Nothing in the records may change when you print them out again.
### Dataset records ###
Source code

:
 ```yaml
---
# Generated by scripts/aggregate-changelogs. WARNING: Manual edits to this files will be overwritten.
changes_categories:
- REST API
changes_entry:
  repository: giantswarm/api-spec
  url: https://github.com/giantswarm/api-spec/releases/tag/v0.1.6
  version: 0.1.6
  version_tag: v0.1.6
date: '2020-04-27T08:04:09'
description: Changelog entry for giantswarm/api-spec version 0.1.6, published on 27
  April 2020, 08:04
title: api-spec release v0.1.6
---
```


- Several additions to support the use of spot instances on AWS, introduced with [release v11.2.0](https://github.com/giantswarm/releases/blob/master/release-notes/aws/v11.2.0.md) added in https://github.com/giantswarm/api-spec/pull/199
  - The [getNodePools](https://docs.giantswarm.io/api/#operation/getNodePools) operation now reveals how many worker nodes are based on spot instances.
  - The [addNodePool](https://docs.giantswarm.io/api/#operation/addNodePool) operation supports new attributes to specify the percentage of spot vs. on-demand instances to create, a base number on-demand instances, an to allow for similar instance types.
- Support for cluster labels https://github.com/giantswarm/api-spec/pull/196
###
[Answer space]:
Source code

:
 ```yaml
---
# Generated by scripts/aggregate-changelogs. WARNING: Manual edits to this files will be overwritten.
changes_categories:
- REST API
changes_entry:
  repository: giantswarm/api-spec
  url: https://github.com/giantswarm/api-spec/releases/tag/v0.1.6
  version: 0.1.6
  version_tag: v0.1.6
date: '2020-04-27T08:04:09'
description: Changelog entry for giantswarm/api-spec version 0.1.6, published on 27
  April 2020, 08:04
title: api-spec release v0.1.6
---
```


- Several additions to support the use of spot instances on AWS, introduced with [release v11.2.0](https://github.com/giantswarm/releases/blob/master/release-notes/aws/v11.2.0.md) added in https://github.com/giantswarm/api-spec/pull/199
  - The [getNodePools](https://docs.giantswarm.io/api/#operation/getNodePools) operation now reveals how many worker nodes are based on spot instances.
  - The [addNodePool](https://docs.giantswarm.io/api/#operation/addNodePool) operation supports new attributes to specify the percentage of spot vs. on-demand instances to create, a base number on-demand instances, an to allow for similar instance types.
- Support for cluster labels https://github.com/giantswarm/api-spec/pull/196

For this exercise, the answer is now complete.